Ivan Braun, the founder of Generated Photos, argues that it’s not all bad, though. He contends that GAN photos have plenty of positive use cases — like anonymizing faces in Google Maps’ street view and simulating virtual worlds in gaming — and that’s what the platform promotes. If someone is in the business of misleading people, Braun says he hopes his platform’s antifraud defenses will be able to detect the harmful activities, and that eventually social networks will be able to filter out generated photos from authentic ones.
But regulating AI-based generative tech is tricky, too, since it also powers countless valuable services, including that latest filter on Snapchat and Zoom’s smart lighting features. Sensity CEO Giorgio Patrini agrees that banning services like Generated Photos is impractical to stem the rise of AI-generated faces. Instead, there’s an urgent need for more proactive approaches from platforms.

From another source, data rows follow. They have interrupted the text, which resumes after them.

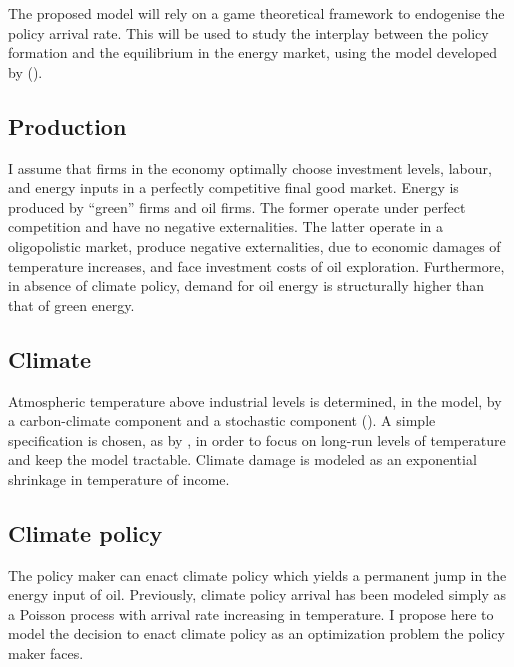 \documentclass[american]{scrartcl}
\newcommand{\citein}[1]{\citeauthor{#1} (\citeyear{#1})}
\begin{document}
The proposed model will rely on a game theoretical framework to endogenise the policy arrival rate. This will be used to study the interplay between the policy formation and the equilibrium in the energy market, using the model developed by \citein{Barnett2019}.

\subsection{Production}

I assume that firms in the economy optimally choose investment levels, labour, and energy inputs in a perfectly competitive final good market. Energy is produced by ``green'' firms and oil firms. The former operate under perfect competition and have no negative externalities. The latter operate in a oligopolistic market, produce negative externalities, due to economic damages of temperature increases, and face investment costs of oil exploration. Furthermore, in absence of climate policy, demand for oil energy is structurally higher than that of green energy.

\subsection{Climate}

Atmospheric temperature above industrial levels is determined, in the model, by a carbon-climate component and a stochastic component (\cite{MacDougall2015}). A simple specification is chosen, as by , in order to focus on long-run levels of temperature and keep the model tractable. Climate damage is modeled as an exponential shrinkage in temperature of income.

\subsection{Climate policy}

The policy maker can enact climate policy which yields a permanent jump in the energy input of oil. Previously, climate policy arrival has been modeled simply as a Poisson process with arrival rate increasing in temperature. I propose here to model the decision to enact climate policy as an optimization problem the policy maker faces.
\end{document}
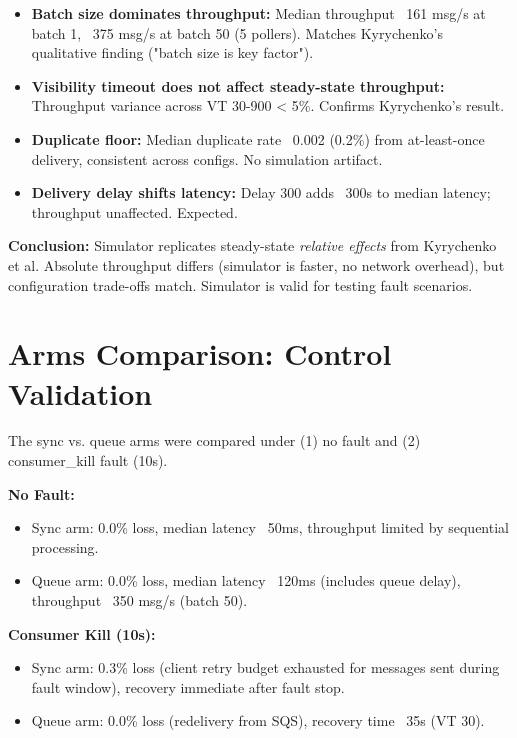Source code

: \begin{itemize}
    \item \textbf{Batch size dominates throughput:} Median throughput ~161 msg/s at batch 1, ~375 msg/s at batch 50 (5 pollers). Matches Kyrychenko's qualitative finding ("batch size is key factor").
    
    \item \textbf{Visibility timeout does not affect steady-state throughput:} Throughput variance across VT 30-900 < 5\%. Confirms Kyrychenko's result.
    
    \item \textbf{Duplicate floor:} Median duplicate rate ~0.002 (0.2\%) from at-least-once delivery, consistent across configs. No simulation artifact.
    
    \item \textbf{Delivery delay shifts latency:} Delay 300 adds ~300s to median latency; throughput unaffected. Expected.
\end{itemize}

\textbf{Conclusion:} Simulator replicates steady-state \emph{relative effects} from Kyrychenko et al. Absolute throughput differs (simulator is faster, no network overhead), but configuration trade-offs match. Simulator is valid for testing fault scenarios.

\section{Arms Comparison: Control Validation}

The sync vs. queue arms were compared under (1) no fault and (2) consumer\_kill fault (10s).

\textbf{No Fault:}
\begin{itemize}
    \item Sync arm: 0.0\% loss, median latency ~50ms, throughput limited by sequential processing.
    \item Queue arm: 0.0\% loss, median latency ~120ms (includes queue delay), throughput ~350 msg/s (batch 50).
\end{itemize}

\textbf{Consumer Kill (10s):}
\begin{itemize}
    \item Sync arm: 0.3\% loss (client retry budget exhausted for messages sent during fault window), recovery immediate after fault stop.
    \item Queue arm: 0.0\% loss (redelivery from SQS), recovery time ~35s (VT 30).
\end{itemize}

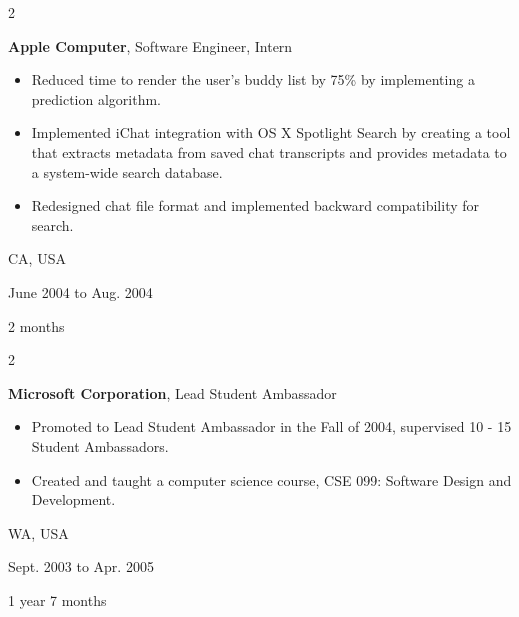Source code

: \documentclass[10pt, letterpaper]{article}
\newenvironment{highlights}{
    \begin{itemize}[
        topsep=0.10 cm,
        parsep=0.10 cm,
        partopsep=0pt,
        itemsep=0pt,
        leftmargin=0.4 cm + 10pt
    ]
}{
    \end{itemize}
} %
\newenvironment{twocolentry}[2][]{
    \onecolentry
    \def\secondColumn{#2}
    \setcolumnwidth{\fill, 4.5 cm}
    \begin{paracol}{2}
}{
    \switchcolumn \raggedleft \secondColumn
    \end{paracol}
    \endonecolentry
} %
\begin{document}
        
        \begin{twocolentry}{
            CA, USA

        June 2004 to Aug. 2004

        2 months
        }
            \textbf{Apple Computer}, Software Engineer, Intern
            \begin{highlights}
                \item Reduced time to render the user's buddy list by 75\% by implementing a prediction algorithm.
                \item Implemented iChat integration with OS X Spotlight Search by creating a tool that extracts metadata from saved chat transcripts and provides metadata to a system-wide search database.
                \item Redesigned chat file format and implemented backward compatibility for search.
            \end{highlights}
        \end{twocolentry}


        \vspace{0.2 cm}

        \begin{twocolentry}{
            WA, USA

        Sept. 2003 to Apr. 2005

        1 year 7 months
        }
            \textbf{Microsoft Corporation}, Lead Student Ambassador
            \begin{highlights}
                \item Promoted to Lead Student Ambassador in the Fall of 2004, supervised 10 - 15 Student Ambassadors.
                \item Created and taught a computer science course, CSE 099: Software Design and Development.
            \end{highlights}
        \end{twocolentry}


        \vspace{0.2 cm}
\end{document}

Until that happens, the adoption of synthetic media will continue to erode trust in public institutions like governments and journalism, says Tyler Williams, the director of investigations at Graphika, a social network analysis firm that has uncovered some of the most extensive campaigns involving fake personas. And a crucial element in fighting against the misuse of such technologies, Williams adds, is “a media literacy curriculum starting from a young age and source verification training.”
Lucky for you, there are a few surefire ways to tell if a face is artificially created. The thing to remember here is that these faces are conjured up simply by blending tons of photos. So though the actual face will look real, you’ll find plenty of clues on the edges: The ear shapes or the earrings might not match, hair strands might be flying all over the places, and the eyeglass trim may be odd — the list goes on. The most common giveaway is that when you cycle through a few fake faces, all of their eyes will be in the exact same position: in the center of the screen. And you can test with the “folded train ticket” hack, as demonstrated here by Strick.
Nightingale believes the most significant threat AI-generated photos pose is fueling the “liar’s dividend” — the mere existence of them allows any media to be dismissed as a fake. “If we cannot reason about basic facts of the world around us,” she argues, “then this places our societies and democracies at substantial risk.”